> Problem statement:
Please repeat the whole listing exactly, but leave out any picture it holds.

> Extracted material:
++++++++++++++++++++

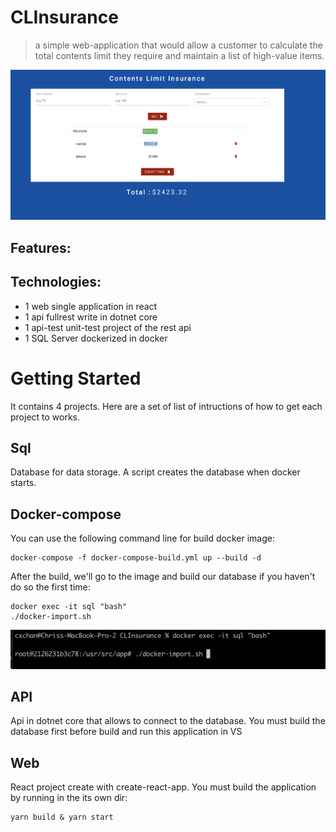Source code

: # CLInsurance
> a simple web-application that would allow a customer to calculate the total contents limit they require and maintain a list of high-value items.

<img alt="web" src="api-test/images/image2.png">

## Features:

## Technologies:
 - 1 web single application in react
 - 1 api fullrest write in dotnet core
 - 1 api-test unit-test project of the rest api
 - 1 SQL Server dockerized in docker
# Getting Started
It contains 4 projects. Here are a set of list of intructions of how to get each project to works.

## Sql
Database for data storage. A script creates the database when docker starts.

## Docker-compose
You can use the following command line for build docker image:

    docker-compose -f docker-compose-build.yml up --build -d

After the build, we'll go to the image and build our database if you haven't do so the first time:

    docker exec -it sql "bash"
    ./docker-import.sh

<img alt="sql" src="api-test/images/image1.png">

## API
Api in dotnet core that allows to connect to the database. You must build the database first before build and run this application in VS

## Web
React project create with create-react-app. You must build the application by running in the its own dir:

    yarn build & yarn start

++++++++++++++++++++

> Solution to this exercise:
Source code

: # CLInsurance
> a simple web-application that would allow a customer to calculate the total contents limit they require and maintain a list of high-value items.

<img alt="web" src="api-test/images/image2.png">

## Features:

## Technologies:
 - 1 web single application in react
 - 1 api fullrest write in dotnet core
 - 1 api-test unit-test project of the rest api
 - 1 SQL Server dockerized in docker
# Getting Started
It contains 4 projects. Here are a set of list of intructions of how to get each project to works.

## Sql
Database for data storage. A script creates the database when docker starts.

## Docker-compose
You can use the following command line for build docker image:

    docker-compose -f docker-compose-build.yml up --build -d

After the build, we'll go to the image and build our database if you haven't do so the first time:

    docker exec -it sql "bash"
    ./docker-import.sh

<img alt="sql" src="api-test/images/image1.png">

## API
Api in dotnet core that allows to connect to the database. You must build the database first before build and run this application in VS

## Web
React project create with create-react-app. You must build the application by running in the its own dir:

    yarn build & yarn start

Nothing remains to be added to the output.